When we’ve completed our test runs for the exercise, it’s time to begin the process of scaling down. During scale-down it’s important to ensure that it happens in reverse order of scale-up to continue protecting our dependencies that are upstream from systems like Shopify Core (ProxySQL, for example). If we were to scale-down ProxySQL before scaling down Shopify Core, we might risk overloading ProxySQL with the high number of connections that are still being made from the larger Shopify Core profile.

Analyzing the Results

After scale-down is completed, the teams involved in the Scale Test exercise take time to gather data from their particular discipline’s systems and conclude if there are things that need to be addressed as action items. After giving a day or so for data collection and analysis, we assemble as a group to do a blameless retrospective on how the Scale Test exercises went, not only paying special attention to any issues that came up that need remediation actions going forward, but also considering parts of the system that were close to being overloaded, but did not exhibit failure during the scale tests.

Iterating on the Plan

After we’ve identified items that need adjustments, we ensure that these are tracked appropriately, have appropriate owners, and have an action plan for moving forward with mitigation before our next scale test. The final step of iteration is then starting to plan the next scale test!

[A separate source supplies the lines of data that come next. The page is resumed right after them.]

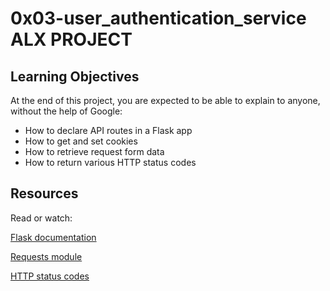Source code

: # 0x03-user_authentication_service ALX PROJECT


## Learning Objectives
At the end of this project, you are expected to be able to explain to anyone, without the help of Google:

* How to declare API routes in a Flask app
* How to get and set cookies
* How to retrieve request form data
* How to return various HTTP status codes

## Resources
Read or watch:

[Flask documentation](https://intranet.alxswe.com/rltoken/lKExyvivrrW4eh0eI8UV6A)

[Requests module](https://intranet.alxswe.com/rltoken/py7LuuD1u2MUwcaf8wnDzQ)

[HTTP status codes](https://intranet.alxswe.com/rltoken/cj-mc5ZHp_KyXn1yikHC0A)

Why Do Full-scale Testing?

There are (at least) two strategies that can be adopted when designing a load test of a distributed system. The first way is to use a scaled-model of the production environment, in which testing would take place against a small number of servers instead of the whole production fleet. The traffic generated against the servers during the test is not the final expected production load, but instead a scaled sample of the traffic according to how many servers are serving the workload. After testing is completed and results are analyzed, engineers can extrapolate the data and compare real production traffic estimates and then horizontally scale-out the workloads based on the scaled-model test.

This scaled-model strategy is cost-effective and can be easier to reason about and manage, but also comes with several drawbacks, including:

It’s difficult to translate databases and other vertically-scaled components into a scaled model
It assumes that workloads can scale horizontally in a predictable manner

In contrast to the scaled-model methodology, we choose to do BFCM Scale testing with a full-scale approach, where we scale the systems to their expected BFCM profile and simulate the full amount of projected traffic during our load tests.

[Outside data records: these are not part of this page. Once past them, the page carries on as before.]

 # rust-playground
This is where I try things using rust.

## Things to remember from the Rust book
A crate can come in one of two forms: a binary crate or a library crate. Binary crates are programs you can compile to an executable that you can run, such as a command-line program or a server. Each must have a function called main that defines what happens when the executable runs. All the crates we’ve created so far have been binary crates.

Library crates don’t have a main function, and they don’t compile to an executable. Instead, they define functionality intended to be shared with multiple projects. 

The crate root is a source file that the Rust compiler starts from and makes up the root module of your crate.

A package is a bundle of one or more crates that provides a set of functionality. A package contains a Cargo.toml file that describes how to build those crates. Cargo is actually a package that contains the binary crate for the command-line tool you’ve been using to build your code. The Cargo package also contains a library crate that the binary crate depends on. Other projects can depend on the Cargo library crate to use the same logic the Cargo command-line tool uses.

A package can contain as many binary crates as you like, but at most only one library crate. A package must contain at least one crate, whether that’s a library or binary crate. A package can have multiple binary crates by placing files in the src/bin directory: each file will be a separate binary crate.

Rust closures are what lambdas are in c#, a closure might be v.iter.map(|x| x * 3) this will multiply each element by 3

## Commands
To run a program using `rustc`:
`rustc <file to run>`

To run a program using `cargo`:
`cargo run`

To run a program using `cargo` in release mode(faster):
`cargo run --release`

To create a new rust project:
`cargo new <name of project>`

What Are the Considerations and Tradeoffs?

In comparison to load testing with a scaled-model, scaling up workloads to massive numbers to perform full-scale testing can add a significant amount of additional expense, especially in a cloud environment model where billing happens based on usage. At Shopify, we acknowledge that BFCM is the biggest weekend of the year for our merchants, and it’s extremely important that we do all we can to ensure that our platform is ready for these immense waves of traffic.

When scaling up a large system by a significant amount, often there are situations where things break without any more significant load on the system. It’s purely from operating at a higher baseline level of infrastructure, even if there is no additional load on the system. One common theme that often occurs when scaling up systems by orders of magnitude is that things break because of more TCP connections. Greater numbers of TCP connections in a system typically means more memory consumption by things like proxies and databases, and can even manifest in issues like maximum connection count exceeded errors. Becoming comfortable with running the system at this significantly higher scale builds confidence that all pieces of the infrastructure are ready to support high load scenarios.

We also want to identify unexpected interactions in a complex architecture. In an environment that’s constantly changing, it’s not practical to expect any single human to be able to keep a mind map of all of the dependencies at play at a single point in time. Pushing a high level of real traffic through the system helps us find these dependencies that may have problems that surface as a side effect of the load on the platform.

When we simulate large amounts of traffic through a few core business flows, all systems that are part of the path get load tested “for free.” It can be difficult to necessarily design an appropriate load test for a middleware component like a proxy. How much load should you simulate? Of what type? And what’s realistic? By ensuring that these middleware components can satisfy the full-scale load test workload, we can reasonably expect that they’re appropriately sized for handling large-scale traffic.

Some pieces of the system are beyond our control, like the content delivery network (CDN) that we use but don’t own or operate. During BFCM, real user traffic originates from all over the world, and users’ HTTP requests traverse through the CDN point-of-presence (PoP) that’s closest to them. Our BFCM Scale Tests have their HTTP request load generated from a limited number of locations, which isn’t a realistic representation of traffic sources. The result is that when we attempt to generate millions of requests per minute from our small number of load generation clusters, all of this load is concentrated through only a handful of CDN PoPs, which can be problematic and overwhelm them. To work around this, our load testing scripts are configured to bypass the CDN for a portion of the traffic, sending some requests directly to our origins, while still sending a portion through the CDN.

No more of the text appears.